--- WHAT TO WORK ON ---
From the records below, copy each line that has the word "note" in it.

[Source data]
=-=-=

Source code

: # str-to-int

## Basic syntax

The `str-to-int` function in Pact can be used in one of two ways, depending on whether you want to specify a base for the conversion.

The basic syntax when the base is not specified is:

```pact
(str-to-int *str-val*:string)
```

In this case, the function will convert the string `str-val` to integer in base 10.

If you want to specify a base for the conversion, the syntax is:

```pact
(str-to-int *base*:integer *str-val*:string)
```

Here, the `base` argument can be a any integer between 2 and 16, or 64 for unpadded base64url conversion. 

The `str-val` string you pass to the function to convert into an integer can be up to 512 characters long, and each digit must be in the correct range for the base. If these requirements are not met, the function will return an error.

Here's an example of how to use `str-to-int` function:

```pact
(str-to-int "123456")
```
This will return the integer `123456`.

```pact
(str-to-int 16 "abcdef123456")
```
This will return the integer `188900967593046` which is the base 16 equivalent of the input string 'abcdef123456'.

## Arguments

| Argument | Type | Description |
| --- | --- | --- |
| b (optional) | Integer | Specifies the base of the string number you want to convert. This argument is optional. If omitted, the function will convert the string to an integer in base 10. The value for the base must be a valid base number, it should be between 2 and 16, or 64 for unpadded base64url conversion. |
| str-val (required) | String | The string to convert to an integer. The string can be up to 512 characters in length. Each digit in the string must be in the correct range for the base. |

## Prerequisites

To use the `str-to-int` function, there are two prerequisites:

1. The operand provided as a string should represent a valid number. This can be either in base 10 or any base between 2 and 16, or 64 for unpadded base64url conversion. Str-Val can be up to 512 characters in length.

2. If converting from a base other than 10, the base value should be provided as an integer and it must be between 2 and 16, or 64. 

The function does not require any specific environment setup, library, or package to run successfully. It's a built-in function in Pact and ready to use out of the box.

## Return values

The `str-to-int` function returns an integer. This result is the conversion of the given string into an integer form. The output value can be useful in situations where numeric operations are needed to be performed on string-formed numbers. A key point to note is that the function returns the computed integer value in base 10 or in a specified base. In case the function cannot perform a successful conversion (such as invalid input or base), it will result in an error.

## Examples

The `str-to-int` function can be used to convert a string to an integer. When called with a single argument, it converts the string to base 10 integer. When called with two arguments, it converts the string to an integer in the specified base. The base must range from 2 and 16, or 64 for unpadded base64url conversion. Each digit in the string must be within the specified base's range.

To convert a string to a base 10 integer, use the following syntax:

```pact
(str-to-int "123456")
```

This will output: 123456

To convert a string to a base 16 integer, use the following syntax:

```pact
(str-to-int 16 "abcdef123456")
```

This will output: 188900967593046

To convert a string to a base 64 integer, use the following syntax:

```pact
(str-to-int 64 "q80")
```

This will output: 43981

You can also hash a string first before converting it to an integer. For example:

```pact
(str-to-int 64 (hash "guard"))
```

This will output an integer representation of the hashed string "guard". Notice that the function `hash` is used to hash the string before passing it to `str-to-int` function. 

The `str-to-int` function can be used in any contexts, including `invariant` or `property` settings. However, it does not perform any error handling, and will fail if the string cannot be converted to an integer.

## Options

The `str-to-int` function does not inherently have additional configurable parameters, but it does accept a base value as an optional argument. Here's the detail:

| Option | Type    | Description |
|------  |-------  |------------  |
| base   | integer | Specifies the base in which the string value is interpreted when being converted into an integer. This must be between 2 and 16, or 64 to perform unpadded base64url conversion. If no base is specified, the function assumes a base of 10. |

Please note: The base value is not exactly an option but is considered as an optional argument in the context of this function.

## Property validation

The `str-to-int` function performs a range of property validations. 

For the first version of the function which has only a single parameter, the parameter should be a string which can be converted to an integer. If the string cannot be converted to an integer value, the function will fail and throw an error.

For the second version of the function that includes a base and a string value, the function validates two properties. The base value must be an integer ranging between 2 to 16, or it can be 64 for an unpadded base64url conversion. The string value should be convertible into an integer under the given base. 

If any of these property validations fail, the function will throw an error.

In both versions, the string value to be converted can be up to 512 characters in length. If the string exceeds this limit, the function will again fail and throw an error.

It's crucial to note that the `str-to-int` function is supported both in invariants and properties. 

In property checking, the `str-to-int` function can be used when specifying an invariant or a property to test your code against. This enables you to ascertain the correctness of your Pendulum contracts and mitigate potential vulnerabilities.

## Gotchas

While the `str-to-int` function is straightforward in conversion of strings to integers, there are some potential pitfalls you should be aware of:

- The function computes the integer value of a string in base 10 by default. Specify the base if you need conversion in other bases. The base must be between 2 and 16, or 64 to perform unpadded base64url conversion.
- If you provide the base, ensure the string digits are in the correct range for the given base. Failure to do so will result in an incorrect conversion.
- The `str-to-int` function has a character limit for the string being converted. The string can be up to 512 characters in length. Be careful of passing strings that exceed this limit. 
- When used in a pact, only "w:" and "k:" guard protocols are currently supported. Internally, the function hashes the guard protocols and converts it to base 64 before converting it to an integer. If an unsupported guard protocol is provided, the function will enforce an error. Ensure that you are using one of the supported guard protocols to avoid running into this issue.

=-=-=

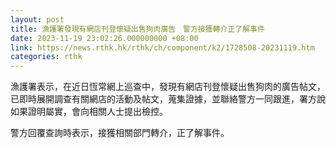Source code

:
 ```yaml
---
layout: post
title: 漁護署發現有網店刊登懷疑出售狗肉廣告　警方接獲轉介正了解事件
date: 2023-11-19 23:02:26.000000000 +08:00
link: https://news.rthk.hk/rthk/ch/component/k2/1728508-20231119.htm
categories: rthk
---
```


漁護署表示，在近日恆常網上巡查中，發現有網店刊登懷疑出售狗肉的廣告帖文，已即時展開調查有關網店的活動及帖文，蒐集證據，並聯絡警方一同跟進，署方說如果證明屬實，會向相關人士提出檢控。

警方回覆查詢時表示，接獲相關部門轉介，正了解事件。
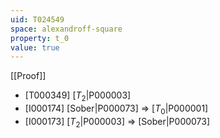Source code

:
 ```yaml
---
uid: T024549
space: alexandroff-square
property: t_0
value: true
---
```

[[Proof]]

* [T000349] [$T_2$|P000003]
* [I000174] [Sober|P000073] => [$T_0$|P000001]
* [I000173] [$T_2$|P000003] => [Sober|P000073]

=-=-=

--- WRITTEN RESPONSE ---
The `str-to-int` function returns an integer. This result is the conversion of the given string into an integer form. The output value can be useful in situations where numeric operations are needed to be performed on string-formed numbers. A key point to note is that the function returns the computed integer value in base 10 or in a specified base. In case the function cannot perform a successful conversion (such as invalid input or base), it will result in an error.
Please note: The base value is not exactly an option but is considered as an optional argument in the context of this function.
It's crucial to note that the `str-to-int` function is supported both in invariants and properties. 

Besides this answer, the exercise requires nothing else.